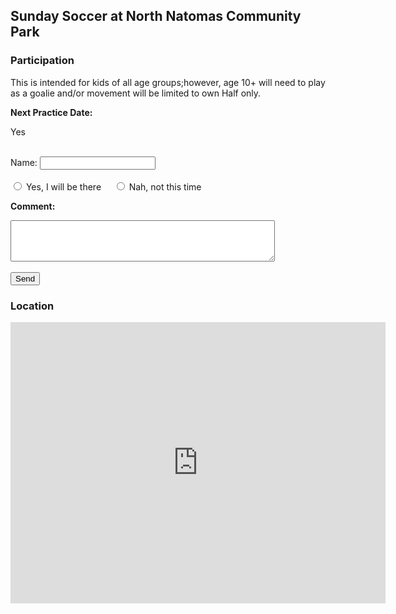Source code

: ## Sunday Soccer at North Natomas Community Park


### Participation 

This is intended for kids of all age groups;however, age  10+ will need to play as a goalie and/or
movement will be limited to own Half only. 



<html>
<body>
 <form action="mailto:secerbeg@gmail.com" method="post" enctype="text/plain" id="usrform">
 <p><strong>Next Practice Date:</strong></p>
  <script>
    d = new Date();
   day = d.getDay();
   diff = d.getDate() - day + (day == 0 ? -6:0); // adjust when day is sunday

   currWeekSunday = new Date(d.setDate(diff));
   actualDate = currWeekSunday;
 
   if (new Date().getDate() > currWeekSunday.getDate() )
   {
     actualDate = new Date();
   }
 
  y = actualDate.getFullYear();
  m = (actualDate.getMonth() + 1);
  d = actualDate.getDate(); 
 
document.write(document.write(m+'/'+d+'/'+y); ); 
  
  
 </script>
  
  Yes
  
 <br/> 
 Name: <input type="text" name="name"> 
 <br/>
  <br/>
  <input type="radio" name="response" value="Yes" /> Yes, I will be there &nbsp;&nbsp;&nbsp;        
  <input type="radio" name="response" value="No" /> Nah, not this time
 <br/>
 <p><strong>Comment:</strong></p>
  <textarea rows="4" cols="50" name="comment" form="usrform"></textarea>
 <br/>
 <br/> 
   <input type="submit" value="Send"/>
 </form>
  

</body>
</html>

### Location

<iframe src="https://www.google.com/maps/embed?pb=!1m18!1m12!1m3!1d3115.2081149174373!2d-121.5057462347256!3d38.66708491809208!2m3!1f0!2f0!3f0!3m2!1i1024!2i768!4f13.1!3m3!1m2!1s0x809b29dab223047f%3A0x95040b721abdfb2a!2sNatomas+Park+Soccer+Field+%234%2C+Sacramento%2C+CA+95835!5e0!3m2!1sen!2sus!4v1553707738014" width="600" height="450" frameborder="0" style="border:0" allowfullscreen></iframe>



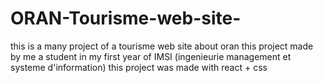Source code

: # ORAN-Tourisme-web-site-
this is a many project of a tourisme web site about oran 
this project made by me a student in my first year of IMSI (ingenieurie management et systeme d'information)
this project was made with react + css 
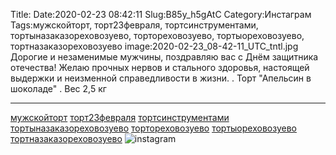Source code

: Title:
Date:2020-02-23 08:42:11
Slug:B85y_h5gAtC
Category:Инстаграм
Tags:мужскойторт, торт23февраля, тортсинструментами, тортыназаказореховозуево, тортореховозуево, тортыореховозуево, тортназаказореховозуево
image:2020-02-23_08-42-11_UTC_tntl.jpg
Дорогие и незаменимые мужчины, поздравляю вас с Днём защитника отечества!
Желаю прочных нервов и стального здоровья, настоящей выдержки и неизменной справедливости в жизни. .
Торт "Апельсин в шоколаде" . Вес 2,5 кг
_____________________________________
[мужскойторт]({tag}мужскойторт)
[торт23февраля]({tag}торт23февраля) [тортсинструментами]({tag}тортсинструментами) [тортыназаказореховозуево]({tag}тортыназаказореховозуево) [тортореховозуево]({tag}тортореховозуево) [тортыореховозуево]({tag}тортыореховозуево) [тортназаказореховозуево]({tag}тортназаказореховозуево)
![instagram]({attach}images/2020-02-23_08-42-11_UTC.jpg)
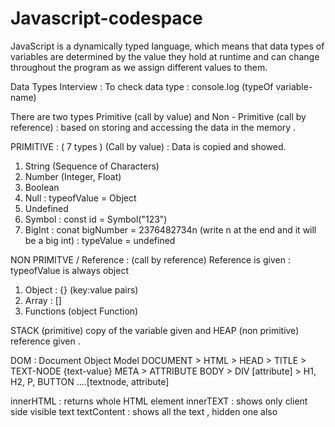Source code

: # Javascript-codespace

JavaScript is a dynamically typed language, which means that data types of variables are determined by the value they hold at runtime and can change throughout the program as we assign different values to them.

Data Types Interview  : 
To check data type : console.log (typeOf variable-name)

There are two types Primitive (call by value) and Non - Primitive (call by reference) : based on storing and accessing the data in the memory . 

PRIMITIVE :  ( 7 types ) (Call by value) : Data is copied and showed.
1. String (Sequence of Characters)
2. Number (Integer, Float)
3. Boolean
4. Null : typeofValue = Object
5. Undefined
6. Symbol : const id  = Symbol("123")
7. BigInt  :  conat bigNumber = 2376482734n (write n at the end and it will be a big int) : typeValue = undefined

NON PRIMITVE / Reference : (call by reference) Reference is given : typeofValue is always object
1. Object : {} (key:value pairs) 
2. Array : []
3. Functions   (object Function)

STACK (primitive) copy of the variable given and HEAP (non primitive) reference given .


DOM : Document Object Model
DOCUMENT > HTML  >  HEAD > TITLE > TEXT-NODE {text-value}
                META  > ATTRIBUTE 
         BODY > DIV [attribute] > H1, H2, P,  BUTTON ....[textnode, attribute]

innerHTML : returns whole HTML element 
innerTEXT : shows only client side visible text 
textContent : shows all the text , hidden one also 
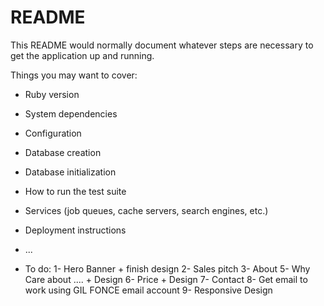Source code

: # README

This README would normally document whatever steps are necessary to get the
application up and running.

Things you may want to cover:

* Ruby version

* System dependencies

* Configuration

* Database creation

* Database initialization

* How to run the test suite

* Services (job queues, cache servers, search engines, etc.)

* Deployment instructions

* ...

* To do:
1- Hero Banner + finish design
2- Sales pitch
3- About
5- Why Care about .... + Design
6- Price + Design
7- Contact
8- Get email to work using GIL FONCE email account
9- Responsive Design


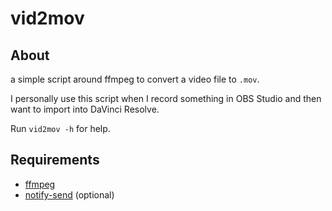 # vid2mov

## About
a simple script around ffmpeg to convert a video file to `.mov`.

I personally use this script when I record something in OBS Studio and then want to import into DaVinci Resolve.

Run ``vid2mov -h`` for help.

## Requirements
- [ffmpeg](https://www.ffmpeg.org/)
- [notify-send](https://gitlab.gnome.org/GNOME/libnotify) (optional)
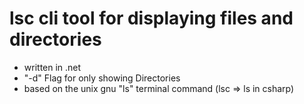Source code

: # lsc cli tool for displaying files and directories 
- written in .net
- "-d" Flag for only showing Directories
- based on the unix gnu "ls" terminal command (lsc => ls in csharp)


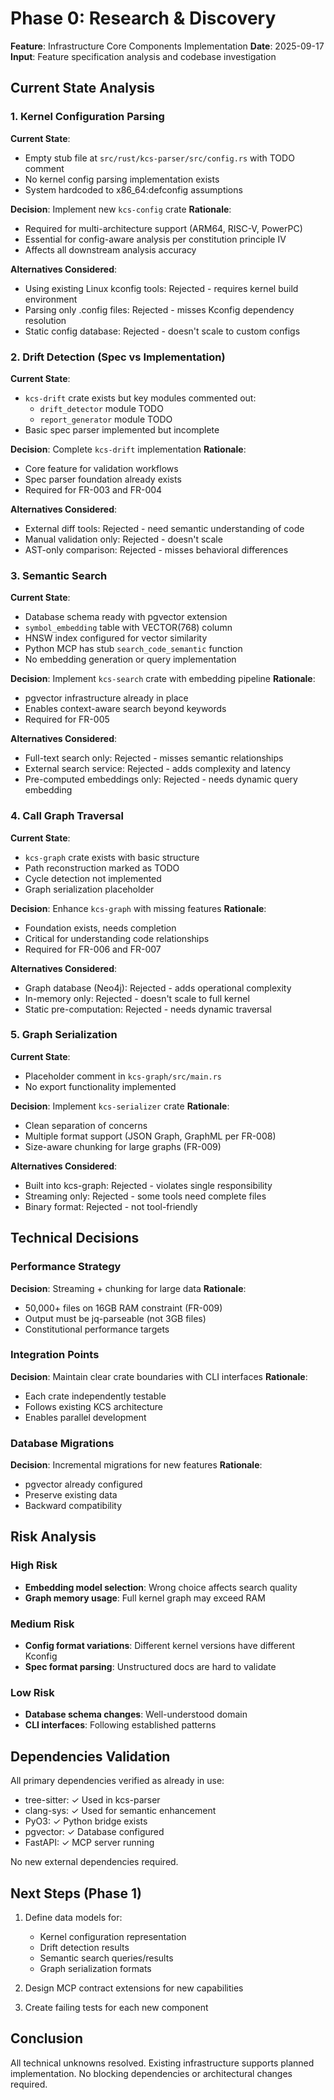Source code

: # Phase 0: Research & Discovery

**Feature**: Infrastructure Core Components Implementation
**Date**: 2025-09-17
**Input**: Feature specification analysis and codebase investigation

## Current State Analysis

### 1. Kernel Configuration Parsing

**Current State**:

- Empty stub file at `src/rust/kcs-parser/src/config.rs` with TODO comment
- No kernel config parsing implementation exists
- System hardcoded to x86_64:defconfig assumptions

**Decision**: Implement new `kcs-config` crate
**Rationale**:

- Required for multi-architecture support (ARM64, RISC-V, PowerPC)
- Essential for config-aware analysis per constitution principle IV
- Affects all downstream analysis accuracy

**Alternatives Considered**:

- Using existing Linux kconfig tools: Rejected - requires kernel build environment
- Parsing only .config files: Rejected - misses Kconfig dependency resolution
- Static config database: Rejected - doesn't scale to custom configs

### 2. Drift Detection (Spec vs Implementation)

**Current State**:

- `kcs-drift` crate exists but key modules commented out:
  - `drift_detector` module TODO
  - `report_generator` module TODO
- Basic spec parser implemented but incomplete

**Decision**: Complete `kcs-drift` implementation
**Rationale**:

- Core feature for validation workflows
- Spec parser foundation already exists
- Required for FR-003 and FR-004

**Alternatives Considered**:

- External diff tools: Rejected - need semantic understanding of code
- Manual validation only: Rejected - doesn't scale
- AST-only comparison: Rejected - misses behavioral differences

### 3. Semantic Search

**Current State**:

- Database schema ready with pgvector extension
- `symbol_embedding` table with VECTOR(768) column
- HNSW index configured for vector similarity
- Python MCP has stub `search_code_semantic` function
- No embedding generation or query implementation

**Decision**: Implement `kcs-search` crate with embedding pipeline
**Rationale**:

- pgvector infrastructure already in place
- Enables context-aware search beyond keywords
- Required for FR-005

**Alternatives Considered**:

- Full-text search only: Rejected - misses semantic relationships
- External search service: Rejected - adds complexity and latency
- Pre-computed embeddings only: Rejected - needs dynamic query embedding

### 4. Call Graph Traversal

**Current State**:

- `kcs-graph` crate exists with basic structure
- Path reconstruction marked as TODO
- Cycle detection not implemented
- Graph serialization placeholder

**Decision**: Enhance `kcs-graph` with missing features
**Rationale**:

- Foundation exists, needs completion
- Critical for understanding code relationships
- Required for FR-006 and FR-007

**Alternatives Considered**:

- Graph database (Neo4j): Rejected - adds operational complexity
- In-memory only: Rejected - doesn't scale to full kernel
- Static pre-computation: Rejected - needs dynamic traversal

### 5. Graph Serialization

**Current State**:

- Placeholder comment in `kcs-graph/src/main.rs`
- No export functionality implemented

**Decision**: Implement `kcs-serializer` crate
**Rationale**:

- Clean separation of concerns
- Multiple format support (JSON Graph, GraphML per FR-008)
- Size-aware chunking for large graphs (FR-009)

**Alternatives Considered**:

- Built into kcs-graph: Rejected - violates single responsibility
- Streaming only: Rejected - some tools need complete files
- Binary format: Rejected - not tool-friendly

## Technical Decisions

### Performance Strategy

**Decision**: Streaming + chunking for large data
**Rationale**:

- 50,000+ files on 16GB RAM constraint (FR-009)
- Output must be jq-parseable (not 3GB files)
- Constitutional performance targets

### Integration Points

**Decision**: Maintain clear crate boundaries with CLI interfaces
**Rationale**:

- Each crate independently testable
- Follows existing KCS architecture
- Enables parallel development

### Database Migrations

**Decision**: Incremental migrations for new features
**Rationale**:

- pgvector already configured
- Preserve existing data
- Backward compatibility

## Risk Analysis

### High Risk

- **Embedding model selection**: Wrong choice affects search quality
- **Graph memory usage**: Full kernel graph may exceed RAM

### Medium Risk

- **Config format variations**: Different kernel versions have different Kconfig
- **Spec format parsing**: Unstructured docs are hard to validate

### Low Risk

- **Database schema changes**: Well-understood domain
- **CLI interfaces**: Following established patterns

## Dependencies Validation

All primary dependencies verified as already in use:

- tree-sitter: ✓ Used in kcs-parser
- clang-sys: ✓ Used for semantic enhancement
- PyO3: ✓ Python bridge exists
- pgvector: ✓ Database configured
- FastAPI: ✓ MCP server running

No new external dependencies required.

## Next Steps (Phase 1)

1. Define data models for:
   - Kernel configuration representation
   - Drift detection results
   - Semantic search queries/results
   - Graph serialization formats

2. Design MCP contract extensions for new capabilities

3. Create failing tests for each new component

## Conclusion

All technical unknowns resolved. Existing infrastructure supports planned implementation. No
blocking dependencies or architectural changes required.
- - - - - - -
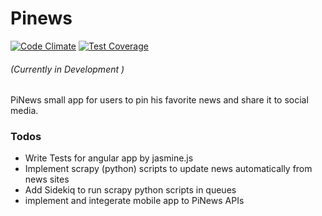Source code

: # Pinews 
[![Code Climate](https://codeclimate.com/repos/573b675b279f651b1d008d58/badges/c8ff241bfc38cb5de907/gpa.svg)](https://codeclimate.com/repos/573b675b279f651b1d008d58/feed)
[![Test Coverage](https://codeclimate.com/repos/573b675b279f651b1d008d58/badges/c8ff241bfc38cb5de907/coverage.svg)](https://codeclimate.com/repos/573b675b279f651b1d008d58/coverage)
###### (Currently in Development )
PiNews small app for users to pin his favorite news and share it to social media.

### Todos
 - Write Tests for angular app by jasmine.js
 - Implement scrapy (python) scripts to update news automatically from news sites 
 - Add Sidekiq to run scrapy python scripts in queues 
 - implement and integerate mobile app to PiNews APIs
- - - - - - -
= Work required =
Gather and copy every line of the data in which the string "running" is found.

= Worked solution =
application up and running.
- FastAPI: ✓ MCP server running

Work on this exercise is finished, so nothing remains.